* What you should do *
Apart from the pictures, every line below needs to be reproduced verbatim.

* Records for this task *
.....

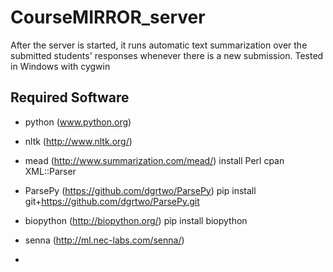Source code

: # CourseMIRROR_server
After the server is started, it runs automatic text summarization over the submitted students' responses whenever there is a new submission. Tested in Windows with cygwin

## Required Software
* python (www.python.org)
* nltk (http://www.nltk.org/)
* mead (http://www.summarization.com/mead/)
   install Perl
   cpan XML::Parser
* ParsePy (https://github.com/dgrtwo/ParsePy)
  pip install git+https://github.com/dgrtwo/ParsePy.git  

* biopython (http://biopython.org/)
  pip install biopython

* senna (http://ml.nec-labs.com/senna/)
*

.....

* Response to the exercise *
Source code

: # CourseMIRROR_server
After the server is started, it runs automatic text summarization over the submitted students' responses whenever there is a new submission. Tested in Windows with cygwin

## Required Software
* python (www.python.org)
* nltk (http://www.nltk.org/)
* mead (http://www.summarization.com/mead/)
   install Perl
   cpan XML::Parser
* ParsePy (https://github.com/dgrtwo/ParsePy)
  pip install git+https://github.com/dgrtwo/ParsePy.git  

* biopython (http://biopython.org/)
  pip install biopython

* senna (http://ml.nec-labs.com/senna/)
*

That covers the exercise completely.